_Problem to work on_: Starting at the line below holding "A_p \cdot \sin(\omega" and stopping at the line holding "Definición en la línea 982", print every line exactly, both ends included, and leave the rest out.

_Records supplied_:
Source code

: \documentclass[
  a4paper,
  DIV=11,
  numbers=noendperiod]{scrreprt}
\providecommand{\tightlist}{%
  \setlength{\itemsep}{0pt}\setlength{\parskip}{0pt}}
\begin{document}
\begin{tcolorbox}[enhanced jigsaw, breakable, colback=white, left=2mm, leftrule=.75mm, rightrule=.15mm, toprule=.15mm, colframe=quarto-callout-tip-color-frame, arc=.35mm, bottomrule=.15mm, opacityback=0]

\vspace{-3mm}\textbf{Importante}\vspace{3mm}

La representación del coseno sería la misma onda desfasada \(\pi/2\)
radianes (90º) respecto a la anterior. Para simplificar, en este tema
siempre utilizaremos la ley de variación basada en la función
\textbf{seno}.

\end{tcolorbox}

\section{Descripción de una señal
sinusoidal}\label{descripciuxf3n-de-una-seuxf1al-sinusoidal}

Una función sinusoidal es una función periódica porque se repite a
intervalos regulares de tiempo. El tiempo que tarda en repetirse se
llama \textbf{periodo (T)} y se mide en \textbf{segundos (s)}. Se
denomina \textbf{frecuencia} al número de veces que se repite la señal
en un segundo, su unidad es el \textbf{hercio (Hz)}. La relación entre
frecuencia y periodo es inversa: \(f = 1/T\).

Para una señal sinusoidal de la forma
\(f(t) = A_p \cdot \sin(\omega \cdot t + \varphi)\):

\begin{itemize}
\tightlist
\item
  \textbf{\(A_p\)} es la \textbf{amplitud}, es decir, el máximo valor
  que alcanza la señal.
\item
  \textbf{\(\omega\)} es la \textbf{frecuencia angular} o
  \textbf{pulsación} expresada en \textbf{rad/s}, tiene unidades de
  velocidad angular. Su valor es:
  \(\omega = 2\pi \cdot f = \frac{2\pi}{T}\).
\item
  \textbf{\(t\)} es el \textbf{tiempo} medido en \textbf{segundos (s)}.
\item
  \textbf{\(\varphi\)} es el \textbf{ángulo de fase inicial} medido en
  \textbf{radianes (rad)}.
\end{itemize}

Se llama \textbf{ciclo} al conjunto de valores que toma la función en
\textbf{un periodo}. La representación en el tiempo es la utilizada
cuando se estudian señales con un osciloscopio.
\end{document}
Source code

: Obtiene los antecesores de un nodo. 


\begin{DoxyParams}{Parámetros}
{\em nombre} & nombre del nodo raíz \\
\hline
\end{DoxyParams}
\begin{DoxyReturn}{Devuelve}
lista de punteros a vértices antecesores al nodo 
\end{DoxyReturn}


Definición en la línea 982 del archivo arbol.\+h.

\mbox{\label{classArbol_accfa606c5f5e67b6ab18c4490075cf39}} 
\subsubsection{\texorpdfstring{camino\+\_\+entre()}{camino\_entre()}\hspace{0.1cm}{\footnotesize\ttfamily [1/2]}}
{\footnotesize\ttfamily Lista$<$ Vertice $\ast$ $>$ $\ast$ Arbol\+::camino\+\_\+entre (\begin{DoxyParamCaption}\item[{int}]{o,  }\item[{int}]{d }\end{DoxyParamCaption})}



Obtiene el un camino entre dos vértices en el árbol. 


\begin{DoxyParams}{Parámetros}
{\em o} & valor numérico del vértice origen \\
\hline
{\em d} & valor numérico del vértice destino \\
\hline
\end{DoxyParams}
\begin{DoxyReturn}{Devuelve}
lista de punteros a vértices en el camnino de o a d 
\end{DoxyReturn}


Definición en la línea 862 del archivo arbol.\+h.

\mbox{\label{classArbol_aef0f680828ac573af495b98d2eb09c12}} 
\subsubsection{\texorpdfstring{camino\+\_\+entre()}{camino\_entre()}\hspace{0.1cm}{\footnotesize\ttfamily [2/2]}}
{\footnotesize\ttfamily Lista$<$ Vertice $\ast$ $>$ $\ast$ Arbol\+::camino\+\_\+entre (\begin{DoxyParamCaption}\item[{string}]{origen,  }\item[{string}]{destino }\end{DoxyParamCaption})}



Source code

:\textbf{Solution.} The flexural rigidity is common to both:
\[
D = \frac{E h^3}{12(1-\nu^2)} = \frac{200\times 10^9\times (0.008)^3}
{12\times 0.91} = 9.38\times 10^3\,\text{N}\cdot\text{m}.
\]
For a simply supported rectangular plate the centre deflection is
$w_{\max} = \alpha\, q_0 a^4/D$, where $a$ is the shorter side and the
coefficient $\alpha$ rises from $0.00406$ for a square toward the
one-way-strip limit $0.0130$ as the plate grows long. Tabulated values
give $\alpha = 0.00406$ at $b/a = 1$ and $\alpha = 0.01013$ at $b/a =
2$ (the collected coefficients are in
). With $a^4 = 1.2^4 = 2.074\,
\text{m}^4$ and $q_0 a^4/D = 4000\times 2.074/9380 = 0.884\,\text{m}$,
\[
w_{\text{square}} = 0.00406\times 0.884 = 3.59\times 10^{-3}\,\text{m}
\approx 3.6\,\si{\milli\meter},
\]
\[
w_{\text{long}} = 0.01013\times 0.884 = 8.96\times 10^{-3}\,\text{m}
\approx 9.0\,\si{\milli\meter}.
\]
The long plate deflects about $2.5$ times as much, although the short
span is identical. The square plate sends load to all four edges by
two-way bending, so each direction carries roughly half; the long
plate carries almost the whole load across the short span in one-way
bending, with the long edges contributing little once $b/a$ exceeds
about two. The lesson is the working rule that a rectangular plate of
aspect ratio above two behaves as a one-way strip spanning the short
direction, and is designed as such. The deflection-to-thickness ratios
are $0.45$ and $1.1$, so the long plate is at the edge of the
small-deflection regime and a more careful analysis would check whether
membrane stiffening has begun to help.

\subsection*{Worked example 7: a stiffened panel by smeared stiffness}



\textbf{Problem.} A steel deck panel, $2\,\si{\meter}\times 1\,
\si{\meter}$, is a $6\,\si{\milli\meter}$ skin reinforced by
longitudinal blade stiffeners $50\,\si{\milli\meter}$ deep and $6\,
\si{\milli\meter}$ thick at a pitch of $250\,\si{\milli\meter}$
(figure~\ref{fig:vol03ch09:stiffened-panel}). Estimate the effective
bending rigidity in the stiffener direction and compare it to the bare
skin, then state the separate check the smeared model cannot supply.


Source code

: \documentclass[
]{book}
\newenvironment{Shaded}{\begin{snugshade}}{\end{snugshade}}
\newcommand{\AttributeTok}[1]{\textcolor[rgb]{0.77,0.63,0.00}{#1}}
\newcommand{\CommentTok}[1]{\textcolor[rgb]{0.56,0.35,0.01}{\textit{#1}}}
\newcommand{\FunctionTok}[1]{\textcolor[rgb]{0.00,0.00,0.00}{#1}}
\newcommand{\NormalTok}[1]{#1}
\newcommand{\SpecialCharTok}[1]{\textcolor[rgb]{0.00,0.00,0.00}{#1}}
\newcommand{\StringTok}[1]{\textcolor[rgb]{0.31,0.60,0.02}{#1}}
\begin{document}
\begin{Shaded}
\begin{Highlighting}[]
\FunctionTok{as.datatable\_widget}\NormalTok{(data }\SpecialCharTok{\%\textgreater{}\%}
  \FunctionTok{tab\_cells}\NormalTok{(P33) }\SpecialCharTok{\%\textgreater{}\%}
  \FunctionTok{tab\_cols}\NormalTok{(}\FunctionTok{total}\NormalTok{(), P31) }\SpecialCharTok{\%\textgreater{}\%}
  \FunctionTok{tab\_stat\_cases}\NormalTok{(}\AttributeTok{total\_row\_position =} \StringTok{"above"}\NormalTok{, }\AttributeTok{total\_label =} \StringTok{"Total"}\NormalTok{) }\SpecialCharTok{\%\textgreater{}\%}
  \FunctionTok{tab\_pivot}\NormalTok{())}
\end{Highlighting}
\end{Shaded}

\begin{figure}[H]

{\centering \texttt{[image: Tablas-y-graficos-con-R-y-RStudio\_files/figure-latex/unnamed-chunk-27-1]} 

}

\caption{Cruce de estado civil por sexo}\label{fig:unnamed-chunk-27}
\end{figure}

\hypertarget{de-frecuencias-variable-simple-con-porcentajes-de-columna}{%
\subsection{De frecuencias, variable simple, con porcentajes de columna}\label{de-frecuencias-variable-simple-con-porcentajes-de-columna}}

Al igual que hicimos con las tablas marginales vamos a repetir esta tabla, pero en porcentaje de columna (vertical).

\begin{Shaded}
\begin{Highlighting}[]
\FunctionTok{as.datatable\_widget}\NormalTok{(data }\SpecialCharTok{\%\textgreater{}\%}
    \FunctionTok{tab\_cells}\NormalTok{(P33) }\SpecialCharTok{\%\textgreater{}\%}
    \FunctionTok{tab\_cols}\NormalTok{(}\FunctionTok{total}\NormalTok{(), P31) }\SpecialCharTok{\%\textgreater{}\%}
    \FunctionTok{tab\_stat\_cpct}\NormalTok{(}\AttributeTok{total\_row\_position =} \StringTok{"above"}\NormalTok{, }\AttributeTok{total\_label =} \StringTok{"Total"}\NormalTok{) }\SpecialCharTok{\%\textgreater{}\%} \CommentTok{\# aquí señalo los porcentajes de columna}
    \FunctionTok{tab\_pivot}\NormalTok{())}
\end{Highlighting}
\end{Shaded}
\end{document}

_Answer box_:
\(f(t) = A_p \cdot \sin(\omega \cdot t + \varphi)\):

\begin{itemize}
\tightlist
\item
  \textbf{\(A_p\)} es la \textbf{amplitud}, es decir, el máximo valor
  que alcanza la señal.
\item
  \textbf{\(\omega\)} es la \textbf{frecuencia angular} o
  \textbf{pulsación} expresada en \textbf{rad/s}, tiene unidades de
  velocidad angular. Su valor es:
  \(\omega = 2\pi \cdot f = \frac{2\pi}{T}\).
\item
  \textbf{\(t\)} es el \textbf{tiempo} medido en \textbf{segundos (s)}.
\item
  \textbf{\(\varphi\)} es el \textbf{ángulo de fase inicial} medido en
  \textbf{radianes (rad)}.
\end{itemize}

Se llama \textbf{ciclo} al conjunto de valores que toma la función en
\textbf{un periodo}. La representación en el tiempo es la utilizada
cuando se estudian señales con un osciloscopio.
\end{document}
Source code

: Obtiene los antecesores de un nodo. 


\begin{DoxyParams}{Parámetros}
{\em nombre} & nombre del nodo raíz \\
\hline
\end{DoxyParams}
\begin{DoxyReturn}{Devuelve}
lista de punteros a vértices antecesores al nodo 
\end{DoxyReturn}


Definición en la línea 982 del archivo arbol.\+h.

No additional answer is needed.